I’m not saying we need incontrovertible proof that IndieWire’s cinematic soothsayers are living on a separate rarified planet…I think most of us have absorbed this repeatedly over the years, particularly since Team IndieWire went wacko wokey starting in the late teens….

But if you want proof of this, read no further than their “100 Best Movies of the 2020s” rundown, which posted yesterday (6.16).

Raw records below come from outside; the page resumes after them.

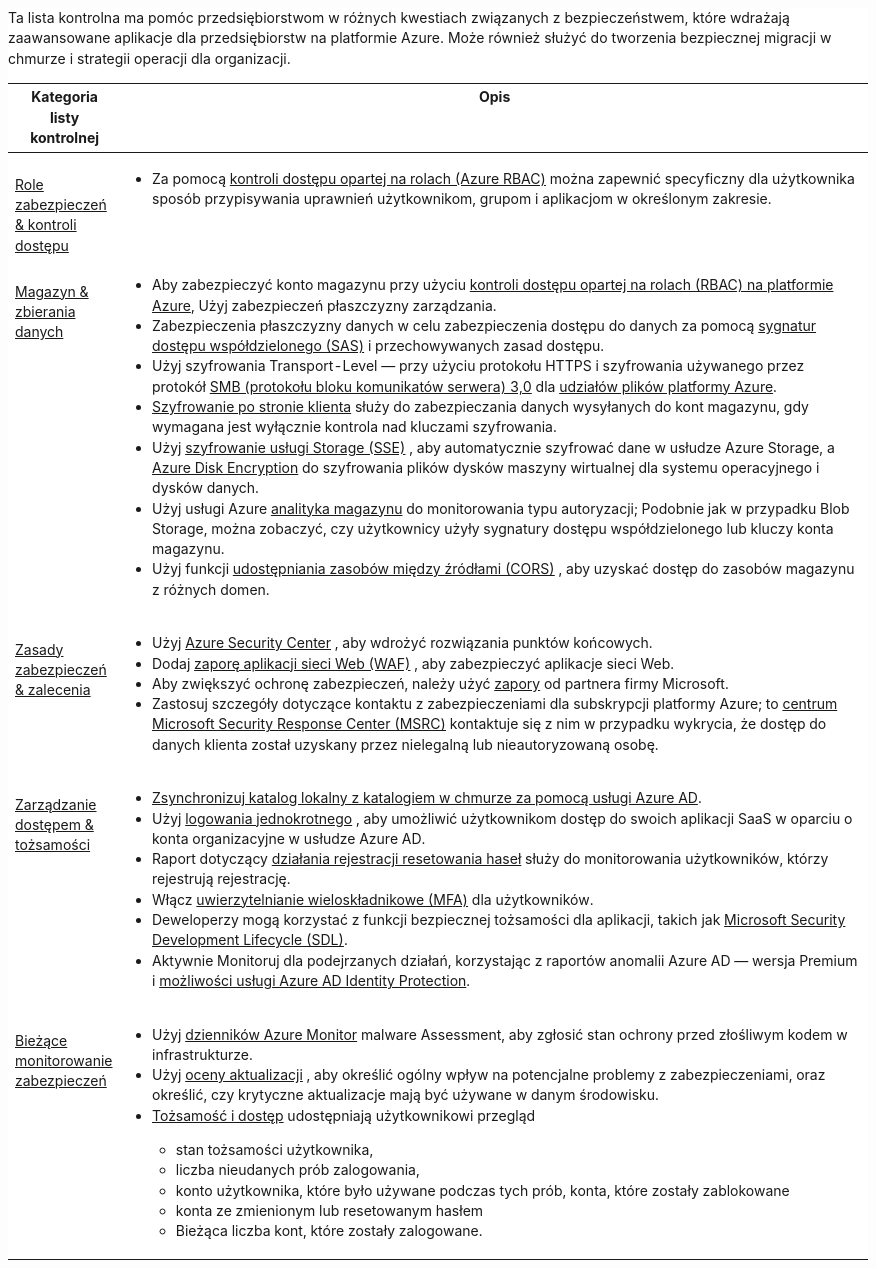 Ta lista kontrolna ma pomóc przedsiębiorstwom w różnych kwestiach związanych z bezpieczeństwem, które wdrażają zaawansowane aplikacje dla przedsiębiorstw na platformie Azure. Może również służyć do tworzenia bezpiecznej migracji w chmurze i strategii operacji dla organizacji.

|Kategoria listy kontrolnej| Opis|
| ------------ | -------- |
| [<br>Role zabezpieczeń & kontroli dostępu](../../security-center/security-center-planning-and-operations-guide.md)|<ul><li>Za pomocą [kontroli dostępu opartej na rolach (Azure RBAC)](../../role-based-access-control/role-assignments-portal.md) można zapewnić specyficzny dla użytkownika sposób przypisywania uprawnień użytkownikom, grupom i aplikacjom w określonym zakresie.</li></ul> |
| [<br>Magazyn & zbierania danych](../../storage/blobs/security-recommendations.md)|<ul><li>Aby zabezpieczyć konto magazynu przy użyciu [kontroli dostępu opartej na rolach (RBAC) na platformie Azure](../../role-based-access-control/role-assignments-portal.md), Użyj zabezpieczeń płaszczyzny zarządzania.</li><li>Zabezpieczenia płaszczyzny danych w celu zabezpieczenia dostępu do danych za pomocą [sygnatur dostępu współdzielonego (SAS)](../../storage/common/storage-sas-overview.md) i przechowywanych zasad dostępu.</li><li>Użyj szyfrowania Transport-Level — przy użyciu protokołu HTTPS i szyfrowania używanego przez protokół [SMB (protokołu bloku komunikatów serwera) 3,0](/windows/win32/fileio/microsoft-smb-protocol-and-cifs-protocol-overview) dla [udziałów plików platformy Azure](../../storage/files/storage-dotnet-how-to-use-files.md).</li><li>[Szyfrowanie po stronie klienta](../../storage/common/storage-client-side-encryption.md) służy do zabezpieczania danych wysyłanych do kont magazynu, gdy wymagana jest wyłącznie kontrola nad kluczami szyfrowania. </li><li>Użyj [szyfrowanie usługi Storage (SSE)](../../storage/common/storage-service-encryption.md)  , aby automatycznie szyfrować dane w usłudze Azure Storage, a [Azure Disk Encryption](./azure-disk-encryption-vms-vmss.md) do szyfrowania plików dysków maszyny wirtualnej dla systemu operacyjnego i dysków danych.</li><li>Użyj usługi Azure [analityka magazynu](/rest/api/storageservices/storage-analytics) do monitorowania typu autoryzacji; Podobnie jak w przypadku Blob Storage, można zobaczyć, czy użytkownicy użyły sygnatury dostępu współdzielonego lub kluczy konta magazynu.</li><li>Użyj funkcji [udostępniania zasobów między źródłami (CORS)](/rest/api/storageservices/cross-origin-resource-sharing--cors--support-for-the-azure-storage-services) , aby uzyskać dostęp do zasobów magazynu z różnych domen.</li></ul> |
|[<br>Zasady zabezpieczeń & zalecenia](../../security-center/security-center-planning-and-operations-guide.md)|<ul><li>Użyj [Azure Security Center](../../security-center/security-center-services.md#supported-endpoint-protection-solutions-) , aby wdrożyć rozwiązania punktów końcowych.</li><li>Dodaj [zaporę aplikacji sieci Web (WAF)](../../web-application-firewall/ag/ag-overview.md) , aby zabezpieczyć aplikacje sieci Web.</li><li>  Aby zwiększyć ochronę zabezpieczeń, należy użyć [zapory](../../sentinel/connect-data-sources.md) od partnera firmy Microsoft. </li><li>Zastosuj szczegóły dotyczące kontaktu z zabezpieczeniami dla subskrypcji platformy Azure; to [centrum Microsoft Security Response Center (MSRC)](https://technet.microsoft.com/security/dn528958.aspx) kontaktuje się z nim w przypadku wykrycia, że dostęp do danych klienta został uzyskany przez nielegalną lub nieautoryzowaną osobę.</li></ul> |
| [<br>Zarządzanie dostępem & tożsamości](identity-management-best-practices.md)|<ul><li>[Zsynchronizuj katalog lokalny z katalogiem w chmurze za pomocą usługi Azure AD](../../active-directory/hybrid/whatis-hybrid-identity.md).</li><li>Użyj [logowania jednokrotnego](https://azure.microsoft.com/resources/videos/overview-of-single-sign-on/) , aby umożliwić użytkownikom dostęp do swoich aplikacji SaaS w oparciu o konta organizacyjne w usłudze Azure AD.</li><li>Raport dotyczący [działania rejestracji resetowania haseł](../../active-directory/authentication/howto-sspr-reporting.md) służy do monitorowania użytkowników, którzy rejestrują rejestrację.</li><li>Włącz [uwierzytelnianie wieloskładnikowe (MFA)](../../active-directory/authentication/concept-mfa-howitworks.md) dla użytkowników.</li><li>Deweloperzy mogą korzystać z funkcji bezpiecznej tożsamości dla aplikacji, takich jak [Microsoft Security Development Lifecycle (SDL)](https://www.microsoft.com/download/details.aspx?id=12379).</li><li>Aktywnie Monitoruj dla podejrzanych działań, korzystając z raportów anomalii Azure AD — wersja Premium i [możliwości usługi Azure AD Identity Protection](../../active-directory/identity-protection/overview-identity-protection.md).</li></ul> |
|[<br>Bieżące monitorowanie zabezpieczeń](../../security-center/security-center-planning-and-operations-guide.md)|<ul><li>Użyj [dzienników Azure Monitor](../../azure-monitor/logs/log-query-overview.md) malware Assessment, aby zgłosić stan ochrony przed złośliwym kodem w infrastrukturze.</li><li>Użyj [oceny aktualizacji](../../automation/update-management/overview.md) , aby określić ogólny wpływ na potencjalne problemy z zabezpieczeniami, oraz określić, czy krytyczne aktualizacje mają być używane w danym środowisku.</li><li>[Tożsamość i dostęp](../../security-center/security-center-remediate-recommendations.md) udostępniają użytkownikowi przegląd </li><ul><li>stan tożsamości użytkownika,</li><li>liczba nieudanych prób zalogowania,</li><li>  konto użytkownika, które było używane podczas tych prób, konta, które zostały zablokowane</li> <li>konta ze zmienionym lub resetowanym hasłem </li><li>Bieżąca liczba kont, które zostały zalogowane.</li></ul></ul> |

I’m not going to nitpick the entire list, and yes, I’m either agreeing or am largely comme ci comme ca with a fair amount of their selections. These guys are nutty but not completely untethered

But at the same time they’re saying with a straight face that Charlotte WellsAftersun (which plague-dogged us wih the insufferably sensitive weepy-ass Paul Mescal) and Ryusuke Hamaguchi‘s Drive My Red Saab (primarily an ode to Parliament cigarettes)…they’re saying these films deserve third- and ninth-place rankings. C’mon!

They’re also declaring that Jordan Peele’s Nope (#12), Jane Campion’s stifled, soul-draining (if visually handsome) The Power of the Dog (#14) , Martin Scorsese’s colossally miscalculated Killers of the Flower Moon (#29), The Daniels’ mostly infuriating Everything Everywhere All At Once (#36), David Lowery’s all-but-unwatchable The Green Knight (#45) and the Wachowski’s 100% unbearable The Matrix Resurrections (#49) deserve special consideration among the top 50 films…lunacy!

They’re also saying that these eight migraine-inducers are better than five incontestably superior releases from the same era…Janicza Bravo’s Zola (#59), Joachim Trier’s The Worst Person in the World (#62). Mike Leigh’s Hard Truths, Eva Victor’s Sorry Baby (#77) and Yorgos Lanthimos Poor Things (‘88)..

I’m going to slap together HE’s own roster of the best films from the first half of the ‘20s. Give me a couple of hours.